First, we considered two sequences with two and three states. The main goal was to assess if the model detected the presence of a non-homogeneous Markov chain correctly and if the estimate of the parameter would correspond to the expected. So, given two sequences, one generated through a non-homogeneous Markov chain and the other generated through a homogeneous Markov chain, it would be expected that the parameter associated with the transition probabilities of the first sequence would be one and the parameter associated with the transition probabilities of the second sequence would be zero. With this in mind, the transitions probabilities of the first sequence were estimated through a logistic regression, where parameters of this regression were randomly generated in R, and the second sequence was generated through a first-order Markov chain. Hence, for both states cases considered, it was expected that the estimated regression would be:

\[\begin{multline} P(S_{1t} = i_0 | S_{1t-1} = i_1, S_{2t-1} = i_2, \boldsymbol{x}_{t-1}) = \\ 1 \times P(S_{1t} = i_0 | S_{1t-1} = i_1,\boldsymbol{x}_{t-1}) + 0 \times P(S_{1t} = i_0 | S_{2t-1} = i_2, \boldsymbol{x}_{t-1}) \tag{11} \end{multline}\]
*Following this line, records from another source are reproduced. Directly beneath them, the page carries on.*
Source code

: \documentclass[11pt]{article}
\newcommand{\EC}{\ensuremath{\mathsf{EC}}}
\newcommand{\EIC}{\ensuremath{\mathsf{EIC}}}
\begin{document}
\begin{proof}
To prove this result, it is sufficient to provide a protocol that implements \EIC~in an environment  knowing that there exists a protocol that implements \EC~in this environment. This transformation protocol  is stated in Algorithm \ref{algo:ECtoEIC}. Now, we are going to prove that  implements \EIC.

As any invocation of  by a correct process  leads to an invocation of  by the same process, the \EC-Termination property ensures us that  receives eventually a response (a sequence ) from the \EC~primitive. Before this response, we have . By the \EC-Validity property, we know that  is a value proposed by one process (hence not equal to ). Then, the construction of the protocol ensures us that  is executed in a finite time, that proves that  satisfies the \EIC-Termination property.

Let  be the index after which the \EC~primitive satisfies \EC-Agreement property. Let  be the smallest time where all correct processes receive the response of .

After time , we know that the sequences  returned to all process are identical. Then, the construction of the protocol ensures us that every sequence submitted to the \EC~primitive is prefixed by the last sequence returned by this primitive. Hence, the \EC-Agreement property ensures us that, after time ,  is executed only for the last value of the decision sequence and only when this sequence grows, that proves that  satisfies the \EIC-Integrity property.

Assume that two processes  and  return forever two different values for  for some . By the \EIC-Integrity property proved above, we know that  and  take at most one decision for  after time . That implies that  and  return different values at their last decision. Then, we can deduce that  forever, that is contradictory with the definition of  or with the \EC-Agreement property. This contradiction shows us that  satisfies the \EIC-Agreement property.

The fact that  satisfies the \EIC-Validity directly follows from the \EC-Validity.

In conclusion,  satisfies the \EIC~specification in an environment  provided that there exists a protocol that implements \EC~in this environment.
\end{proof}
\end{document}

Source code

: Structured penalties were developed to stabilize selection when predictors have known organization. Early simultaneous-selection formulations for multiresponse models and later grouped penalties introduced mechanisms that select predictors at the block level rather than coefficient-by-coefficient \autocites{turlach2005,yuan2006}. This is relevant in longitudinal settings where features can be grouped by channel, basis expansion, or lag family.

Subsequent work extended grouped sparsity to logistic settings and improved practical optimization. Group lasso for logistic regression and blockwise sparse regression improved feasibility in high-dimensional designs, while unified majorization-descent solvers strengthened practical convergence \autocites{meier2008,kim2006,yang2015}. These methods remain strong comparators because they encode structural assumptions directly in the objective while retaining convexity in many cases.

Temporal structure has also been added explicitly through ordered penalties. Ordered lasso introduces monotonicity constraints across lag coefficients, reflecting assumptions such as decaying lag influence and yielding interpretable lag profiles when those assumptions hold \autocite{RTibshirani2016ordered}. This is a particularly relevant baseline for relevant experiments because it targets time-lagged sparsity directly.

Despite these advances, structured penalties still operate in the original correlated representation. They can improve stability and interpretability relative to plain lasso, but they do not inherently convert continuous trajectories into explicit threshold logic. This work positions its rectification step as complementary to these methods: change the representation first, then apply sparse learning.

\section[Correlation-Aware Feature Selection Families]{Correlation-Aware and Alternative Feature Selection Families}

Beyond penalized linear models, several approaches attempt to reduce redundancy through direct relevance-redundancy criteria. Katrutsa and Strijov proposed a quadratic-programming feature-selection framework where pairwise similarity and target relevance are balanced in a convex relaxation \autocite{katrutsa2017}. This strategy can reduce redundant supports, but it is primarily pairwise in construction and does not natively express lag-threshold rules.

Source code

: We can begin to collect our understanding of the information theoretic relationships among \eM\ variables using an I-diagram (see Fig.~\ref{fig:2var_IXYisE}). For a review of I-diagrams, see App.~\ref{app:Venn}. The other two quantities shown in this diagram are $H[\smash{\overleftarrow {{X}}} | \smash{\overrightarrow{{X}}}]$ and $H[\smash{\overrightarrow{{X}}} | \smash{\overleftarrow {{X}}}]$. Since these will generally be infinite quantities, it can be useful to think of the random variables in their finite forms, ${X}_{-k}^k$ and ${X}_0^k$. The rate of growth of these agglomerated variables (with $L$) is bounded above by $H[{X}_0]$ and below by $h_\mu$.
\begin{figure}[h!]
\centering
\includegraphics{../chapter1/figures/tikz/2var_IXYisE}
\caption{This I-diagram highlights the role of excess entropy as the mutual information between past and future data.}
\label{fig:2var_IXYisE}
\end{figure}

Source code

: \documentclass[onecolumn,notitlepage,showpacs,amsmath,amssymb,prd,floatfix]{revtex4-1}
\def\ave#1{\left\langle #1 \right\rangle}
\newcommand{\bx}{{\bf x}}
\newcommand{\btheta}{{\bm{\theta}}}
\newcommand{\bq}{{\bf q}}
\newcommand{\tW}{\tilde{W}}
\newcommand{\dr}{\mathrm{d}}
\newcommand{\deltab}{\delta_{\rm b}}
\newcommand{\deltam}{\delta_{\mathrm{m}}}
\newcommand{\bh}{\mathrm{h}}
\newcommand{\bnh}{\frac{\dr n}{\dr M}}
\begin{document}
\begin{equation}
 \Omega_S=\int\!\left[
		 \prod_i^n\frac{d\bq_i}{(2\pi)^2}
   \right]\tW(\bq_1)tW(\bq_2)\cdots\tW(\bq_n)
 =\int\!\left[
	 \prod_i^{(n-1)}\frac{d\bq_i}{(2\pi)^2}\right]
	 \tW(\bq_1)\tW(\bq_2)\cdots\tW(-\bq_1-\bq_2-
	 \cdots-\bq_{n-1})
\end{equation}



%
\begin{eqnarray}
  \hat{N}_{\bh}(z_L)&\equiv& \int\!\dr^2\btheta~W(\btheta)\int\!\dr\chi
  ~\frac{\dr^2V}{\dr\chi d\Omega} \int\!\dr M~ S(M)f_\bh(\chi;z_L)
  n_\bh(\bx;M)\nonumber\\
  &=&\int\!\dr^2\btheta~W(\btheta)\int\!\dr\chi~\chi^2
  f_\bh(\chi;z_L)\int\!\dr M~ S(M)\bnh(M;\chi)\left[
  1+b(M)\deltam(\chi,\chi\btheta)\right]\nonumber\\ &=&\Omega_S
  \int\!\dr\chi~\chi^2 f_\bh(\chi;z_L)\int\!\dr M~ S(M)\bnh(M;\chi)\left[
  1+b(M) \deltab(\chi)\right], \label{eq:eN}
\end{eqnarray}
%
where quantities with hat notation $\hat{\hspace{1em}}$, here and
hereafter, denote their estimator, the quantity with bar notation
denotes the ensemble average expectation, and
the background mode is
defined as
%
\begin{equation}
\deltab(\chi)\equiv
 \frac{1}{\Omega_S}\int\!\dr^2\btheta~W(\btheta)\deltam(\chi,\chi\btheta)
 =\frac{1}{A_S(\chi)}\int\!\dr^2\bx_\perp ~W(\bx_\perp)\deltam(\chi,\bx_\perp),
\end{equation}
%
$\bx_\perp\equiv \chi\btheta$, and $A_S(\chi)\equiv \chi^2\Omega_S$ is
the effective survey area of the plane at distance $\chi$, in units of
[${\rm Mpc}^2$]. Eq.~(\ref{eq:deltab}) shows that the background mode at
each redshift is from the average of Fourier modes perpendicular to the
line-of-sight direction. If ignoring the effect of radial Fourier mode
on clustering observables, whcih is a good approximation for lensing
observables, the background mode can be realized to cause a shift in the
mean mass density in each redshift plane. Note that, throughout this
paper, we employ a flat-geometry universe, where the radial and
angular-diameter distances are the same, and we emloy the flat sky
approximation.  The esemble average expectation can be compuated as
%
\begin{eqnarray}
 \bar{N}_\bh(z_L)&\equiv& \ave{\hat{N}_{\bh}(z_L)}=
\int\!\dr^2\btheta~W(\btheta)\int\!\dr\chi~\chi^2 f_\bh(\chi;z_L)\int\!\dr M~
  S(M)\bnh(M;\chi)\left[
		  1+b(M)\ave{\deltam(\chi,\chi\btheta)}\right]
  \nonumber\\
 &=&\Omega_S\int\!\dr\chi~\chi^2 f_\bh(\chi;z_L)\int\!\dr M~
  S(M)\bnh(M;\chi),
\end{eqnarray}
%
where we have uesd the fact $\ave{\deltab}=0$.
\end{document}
To assess the test power and dimension, we used the Wald test with the following hypothesis:

Table 1: Power and dimension of test assessment
	Hypothesis	Test
Power	$H_0: \lambda_{11} = 0$	$\frac{\widehat{\lambda}_{11}^2}{se(\widehat{\lambda}_{11})^2} \sim \chi^2_{(1)}$
	$H_0: \lambda_{12} = 1$	$\frac{(\widehat{\lambda}_{12}-1)^2}{se(\widehat{\lambda}_{12})^2} \sim \chi^2_{(1)}$
Dimension	$H_0: \lambda_{11} = 1$	$\frac{(\widehat{\lambda}_{11}-1)^2}{se(\widehat{\lambda}_{11})^2} \sim \chi^2_{(1)}$
	$H_0: \lambda_{12} = 0$	$\frac{\widehat{\lambda}_{12}^2}{se(\widehat{\lambda}_{12})^2} \sim \chi^2_{(1)}$

The simulation procedure was performed as follows:

Generate the values of the coefficients for the probability transition matrix of series $S_{1t}$ randomly;
Generate the probability transition matrix of series $S_{2t}$ randomly;
Set the initial value of $S_{2t}$ to 1 and simulate the following from the defined probability transition matrix;
In each iteration (of 1000 repetitions),
- Generate $X_t \sim N(2,25)$;
- Generate the time-varying probabilities of series $S_{1t}$ through the values of the fixed coefficients and the lagged variable $x_t$;
- Set the initial values of the series $S_{1t}$ as 1;
- For each period $t$, simulate the next state of $S_{1t}$ from the probabilities simulated for that moment;
- Estimate the model through the function mmcx;
- Calculate the Wald test and add to the counter if it is rejected.

Simulation study results for two-states, displaying the proportion of rejections of the null hypothesis for two parameter values. Dimension of test remains stable regardless sample size. Power of test increases with sample size. The proposed model detects the presence of non-homogenenous Markov Chain.

Figure 1: Simulation study results for two-states, displaying the proportion of rejections of the null hypothesis for two parameter values. Dimension of test remains stable regardless sample size. Power of test increases with sample size. The proposed model detects the presence of non-homogenenous Markov Chain.

Considering two states, the test dimension was at 5.7% with a sample size of 100 observations, sightly increased with 500 observations, and returned to the expected values in 1000 and 5000 observations. For a sample size of 100, 500, and 1000 observations, we have low test power. So, when considering two states, the sample must have at least 5000 observations, or, if that is not possible, consider a higher significance level when testing for individual significance.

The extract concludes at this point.